=== Study material ===

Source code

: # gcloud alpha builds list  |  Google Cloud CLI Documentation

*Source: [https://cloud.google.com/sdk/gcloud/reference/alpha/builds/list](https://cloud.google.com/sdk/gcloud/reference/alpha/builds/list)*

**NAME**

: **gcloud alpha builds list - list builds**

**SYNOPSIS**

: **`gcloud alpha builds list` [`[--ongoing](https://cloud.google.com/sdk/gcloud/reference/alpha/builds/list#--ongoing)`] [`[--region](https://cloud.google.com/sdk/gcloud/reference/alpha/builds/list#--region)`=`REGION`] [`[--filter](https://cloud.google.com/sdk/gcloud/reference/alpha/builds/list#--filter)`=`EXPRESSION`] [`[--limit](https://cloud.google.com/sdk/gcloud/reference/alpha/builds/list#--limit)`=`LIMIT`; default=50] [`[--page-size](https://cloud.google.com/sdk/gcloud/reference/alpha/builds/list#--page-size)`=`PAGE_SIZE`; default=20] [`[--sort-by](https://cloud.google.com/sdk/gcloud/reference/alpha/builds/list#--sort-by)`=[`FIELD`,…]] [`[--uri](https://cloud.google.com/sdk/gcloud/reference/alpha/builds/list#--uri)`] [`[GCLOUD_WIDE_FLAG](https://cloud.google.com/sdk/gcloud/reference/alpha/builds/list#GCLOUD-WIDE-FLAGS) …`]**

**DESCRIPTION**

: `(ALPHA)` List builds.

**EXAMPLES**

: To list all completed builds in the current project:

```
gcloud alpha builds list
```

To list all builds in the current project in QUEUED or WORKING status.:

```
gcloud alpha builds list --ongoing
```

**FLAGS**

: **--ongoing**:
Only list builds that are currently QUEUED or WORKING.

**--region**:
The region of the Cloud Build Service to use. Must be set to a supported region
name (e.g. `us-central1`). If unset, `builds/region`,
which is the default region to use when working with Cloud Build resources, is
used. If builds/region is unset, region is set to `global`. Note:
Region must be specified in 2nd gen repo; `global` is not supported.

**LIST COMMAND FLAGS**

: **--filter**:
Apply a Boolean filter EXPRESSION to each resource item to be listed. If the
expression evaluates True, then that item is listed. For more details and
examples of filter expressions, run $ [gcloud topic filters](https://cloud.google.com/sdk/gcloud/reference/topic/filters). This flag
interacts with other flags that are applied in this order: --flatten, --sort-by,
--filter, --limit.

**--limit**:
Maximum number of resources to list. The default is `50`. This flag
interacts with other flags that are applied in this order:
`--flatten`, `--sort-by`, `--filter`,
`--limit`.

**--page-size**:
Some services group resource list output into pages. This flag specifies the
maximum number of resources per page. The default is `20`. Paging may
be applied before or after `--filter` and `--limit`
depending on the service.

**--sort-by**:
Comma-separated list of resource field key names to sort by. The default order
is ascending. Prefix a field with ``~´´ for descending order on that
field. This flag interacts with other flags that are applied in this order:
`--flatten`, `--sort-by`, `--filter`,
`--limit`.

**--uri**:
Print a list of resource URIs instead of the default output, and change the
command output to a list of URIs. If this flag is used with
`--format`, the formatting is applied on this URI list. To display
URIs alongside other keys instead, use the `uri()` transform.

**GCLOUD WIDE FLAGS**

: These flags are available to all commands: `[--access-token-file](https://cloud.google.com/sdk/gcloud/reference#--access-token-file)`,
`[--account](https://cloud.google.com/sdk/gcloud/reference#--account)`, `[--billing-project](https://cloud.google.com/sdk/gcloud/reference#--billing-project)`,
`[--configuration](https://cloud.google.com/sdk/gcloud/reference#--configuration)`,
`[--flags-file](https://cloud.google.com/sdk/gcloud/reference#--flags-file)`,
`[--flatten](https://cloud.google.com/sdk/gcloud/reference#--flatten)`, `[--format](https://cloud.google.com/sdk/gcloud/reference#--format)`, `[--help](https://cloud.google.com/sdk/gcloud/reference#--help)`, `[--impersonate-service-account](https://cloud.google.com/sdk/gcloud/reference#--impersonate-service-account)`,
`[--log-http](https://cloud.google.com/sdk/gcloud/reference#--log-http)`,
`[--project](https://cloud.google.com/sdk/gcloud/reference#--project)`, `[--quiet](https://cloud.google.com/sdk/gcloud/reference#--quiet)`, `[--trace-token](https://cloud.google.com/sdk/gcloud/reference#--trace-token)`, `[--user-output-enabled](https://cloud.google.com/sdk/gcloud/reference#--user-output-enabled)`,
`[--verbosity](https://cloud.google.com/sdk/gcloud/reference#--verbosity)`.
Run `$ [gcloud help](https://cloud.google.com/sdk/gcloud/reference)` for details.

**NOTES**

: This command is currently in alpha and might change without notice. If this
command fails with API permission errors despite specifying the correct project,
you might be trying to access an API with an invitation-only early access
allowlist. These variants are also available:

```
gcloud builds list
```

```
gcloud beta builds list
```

===

» **Problem to solve**:
In the listing above, find each line with the word "used" and return it.

» **Exercise solution**:
used. If builds/region is unset, region is set to `global`. Note:
command output to a list of URIs. If this flag is used with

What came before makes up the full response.